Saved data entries
╔══

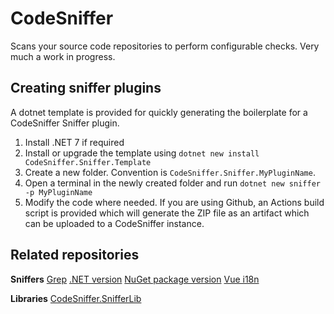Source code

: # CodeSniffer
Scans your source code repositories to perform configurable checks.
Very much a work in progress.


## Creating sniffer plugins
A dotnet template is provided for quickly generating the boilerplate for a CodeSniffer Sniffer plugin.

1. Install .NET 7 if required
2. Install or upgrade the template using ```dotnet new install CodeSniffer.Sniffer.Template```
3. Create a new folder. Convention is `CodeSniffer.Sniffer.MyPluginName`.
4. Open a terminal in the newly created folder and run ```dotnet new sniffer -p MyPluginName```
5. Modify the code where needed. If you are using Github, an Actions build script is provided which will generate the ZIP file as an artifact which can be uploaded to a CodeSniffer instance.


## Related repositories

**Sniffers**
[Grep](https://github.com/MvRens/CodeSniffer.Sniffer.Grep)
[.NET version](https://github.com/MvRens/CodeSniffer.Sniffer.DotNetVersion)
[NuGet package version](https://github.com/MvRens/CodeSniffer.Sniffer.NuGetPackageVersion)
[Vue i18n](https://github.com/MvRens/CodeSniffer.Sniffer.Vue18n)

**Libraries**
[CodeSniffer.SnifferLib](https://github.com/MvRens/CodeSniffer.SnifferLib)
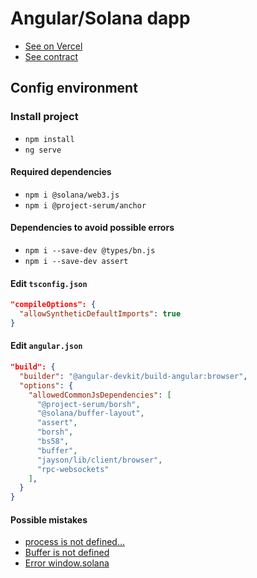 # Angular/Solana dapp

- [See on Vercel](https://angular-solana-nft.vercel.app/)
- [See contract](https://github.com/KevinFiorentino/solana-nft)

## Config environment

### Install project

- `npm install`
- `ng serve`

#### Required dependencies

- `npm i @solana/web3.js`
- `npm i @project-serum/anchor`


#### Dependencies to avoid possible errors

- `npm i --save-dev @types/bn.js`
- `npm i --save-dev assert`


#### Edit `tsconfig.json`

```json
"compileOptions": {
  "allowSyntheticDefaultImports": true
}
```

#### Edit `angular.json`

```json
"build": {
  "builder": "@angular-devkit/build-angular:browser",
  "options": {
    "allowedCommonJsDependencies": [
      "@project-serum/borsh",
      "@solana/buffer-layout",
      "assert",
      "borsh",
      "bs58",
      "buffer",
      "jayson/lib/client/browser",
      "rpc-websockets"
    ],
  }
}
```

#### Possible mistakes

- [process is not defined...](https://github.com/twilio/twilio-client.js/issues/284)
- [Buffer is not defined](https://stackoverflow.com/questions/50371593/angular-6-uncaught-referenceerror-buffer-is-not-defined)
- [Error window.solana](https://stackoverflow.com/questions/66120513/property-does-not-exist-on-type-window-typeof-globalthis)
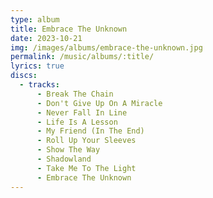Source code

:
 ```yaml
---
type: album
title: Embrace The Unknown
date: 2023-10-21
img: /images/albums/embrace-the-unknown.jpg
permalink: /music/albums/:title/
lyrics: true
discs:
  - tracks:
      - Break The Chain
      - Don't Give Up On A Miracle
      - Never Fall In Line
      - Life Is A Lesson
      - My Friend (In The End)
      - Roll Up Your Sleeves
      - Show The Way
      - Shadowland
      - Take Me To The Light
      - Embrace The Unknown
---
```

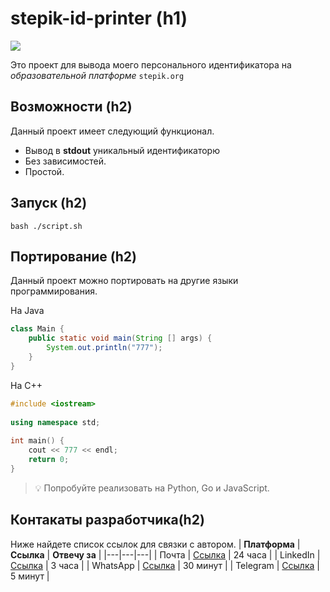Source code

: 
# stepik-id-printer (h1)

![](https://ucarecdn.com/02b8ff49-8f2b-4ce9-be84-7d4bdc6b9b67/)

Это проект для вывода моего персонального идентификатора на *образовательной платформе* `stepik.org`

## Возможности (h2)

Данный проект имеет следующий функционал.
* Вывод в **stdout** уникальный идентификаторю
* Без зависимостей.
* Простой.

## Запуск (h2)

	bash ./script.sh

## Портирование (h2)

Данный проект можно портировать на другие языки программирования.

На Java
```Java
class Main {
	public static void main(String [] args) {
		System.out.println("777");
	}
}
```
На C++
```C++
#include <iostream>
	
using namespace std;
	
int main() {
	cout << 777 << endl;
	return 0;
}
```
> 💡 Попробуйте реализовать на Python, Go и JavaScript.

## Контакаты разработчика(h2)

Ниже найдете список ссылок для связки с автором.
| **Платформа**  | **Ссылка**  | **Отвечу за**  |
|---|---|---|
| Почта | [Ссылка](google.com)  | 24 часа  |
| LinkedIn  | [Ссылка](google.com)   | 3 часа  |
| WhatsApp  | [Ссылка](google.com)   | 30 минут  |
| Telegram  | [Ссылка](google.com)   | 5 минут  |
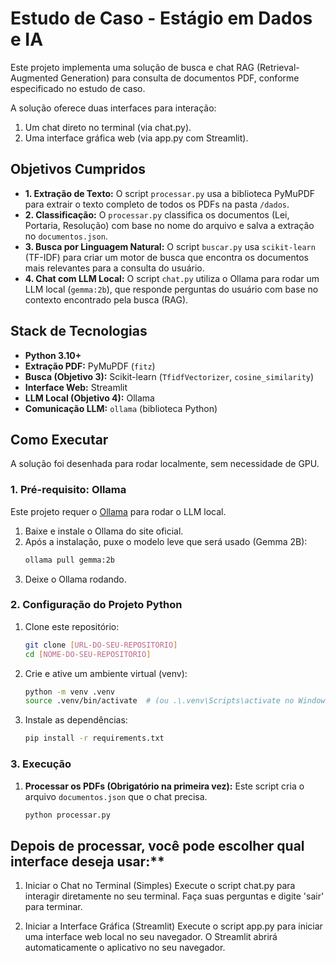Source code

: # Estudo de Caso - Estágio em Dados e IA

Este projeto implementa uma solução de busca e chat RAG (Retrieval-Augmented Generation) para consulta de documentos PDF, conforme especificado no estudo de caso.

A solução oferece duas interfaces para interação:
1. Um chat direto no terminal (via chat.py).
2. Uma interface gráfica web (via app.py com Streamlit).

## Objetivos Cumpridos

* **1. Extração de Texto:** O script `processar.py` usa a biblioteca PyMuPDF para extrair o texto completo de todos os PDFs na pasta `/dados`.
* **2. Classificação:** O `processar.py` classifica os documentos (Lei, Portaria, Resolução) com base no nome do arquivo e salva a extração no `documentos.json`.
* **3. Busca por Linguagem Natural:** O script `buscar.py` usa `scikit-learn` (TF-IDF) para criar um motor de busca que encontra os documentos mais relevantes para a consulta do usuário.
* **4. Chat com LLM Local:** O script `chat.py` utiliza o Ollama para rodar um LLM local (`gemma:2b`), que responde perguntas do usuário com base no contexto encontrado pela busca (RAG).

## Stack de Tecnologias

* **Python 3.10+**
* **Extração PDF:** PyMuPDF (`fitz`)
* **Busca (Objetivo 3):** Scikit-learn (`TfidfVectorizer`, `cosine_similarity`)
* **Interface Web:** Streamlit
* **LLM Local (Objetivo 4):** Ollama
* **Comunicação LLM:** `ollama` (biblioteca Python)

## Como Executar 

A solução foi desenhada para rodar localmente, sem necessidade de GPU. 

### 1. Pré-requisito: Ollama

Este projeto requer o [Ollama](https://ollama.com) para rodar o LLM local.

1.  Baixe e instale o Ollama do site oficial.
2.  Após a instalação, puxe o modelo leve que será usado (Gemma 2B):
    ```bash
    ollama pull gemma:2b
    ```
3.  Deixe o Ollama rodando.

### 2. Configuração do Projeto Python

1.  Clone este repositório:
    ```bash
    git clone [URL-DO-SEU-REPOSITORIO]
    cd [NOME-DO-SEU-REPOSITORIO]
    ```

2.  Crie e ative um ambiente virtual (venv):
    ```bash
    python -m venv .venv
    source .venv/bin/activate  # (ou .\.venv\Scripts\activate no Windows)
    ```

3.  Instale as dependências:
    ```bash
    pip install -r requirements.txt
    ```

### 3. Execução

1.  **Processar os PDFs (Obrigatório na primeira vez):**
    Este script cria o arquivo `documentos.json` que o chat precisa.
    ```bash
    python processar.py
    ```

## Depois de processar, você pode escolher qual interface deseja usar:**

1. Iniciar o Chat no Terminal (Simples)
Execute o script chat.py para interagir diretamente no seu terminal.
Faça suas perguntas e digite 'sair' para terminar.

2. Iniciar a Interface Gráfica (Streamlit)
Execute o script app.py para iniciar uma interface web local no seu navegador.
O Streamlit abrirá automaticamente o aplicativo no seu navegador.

╚══

Assignment. Once you reach the line with "A solução foi" in the data above, copy it and every line after it exactly, up to and including the line with "2. Iniciar a Interface Gráfica (Streamlit)".

Exercise output.
A solução foi desenhada para rodar localmente, sem necessidade de GPU. 

### 1. Pré-requisito: Ollama

Este projeto requer o [Ollama](https://ollama.com) para rodar o LLM local.

1.  Baixe e instale o Ollama do site oficial.
2.  Após a instalação, puxe o modelo leve que será usado (Gemma 2B):
    ```bash
    ollama pull gemma:2b
    ```
3.  Deixe o Ollama rodando.

### 2. Configuração do Projeto Python

1.  Clone este repositório:
    ```bash
    git clone [URL-DO-SEU-REPOSITORIO]
    cd [NOME-DO-SEU-REPOSITORIO]
    ```

2.  Crie e ative um ambiente virtual (venv):
    ```bash
    python -m venv .venv
    source .venv/bin/activate  # (ou .\.venv\Scripts\activate no Windows)
    ```

3.  Instale as dependências:
    ```bash
    pip install -r requirements.txt
    ```

### 3. Execução

1.  **Processar os PDFs (Obrigatório na primeira vez):**
    Este script cria o arquivo `documentos.json` que o chat precisa.
    ```bash
    python processar.py
    ```

## Depois de processar, você pode escolher qual interface deseja usar:**

1. Iniciar o Chat no Terminal (Simples)
Execute o script chat.py para interagir diretamente no seu terminal.
Faça suas perguntas e digite 'sair' para terminar.

2. Iniciar a Interface Gráfica (Streamlit)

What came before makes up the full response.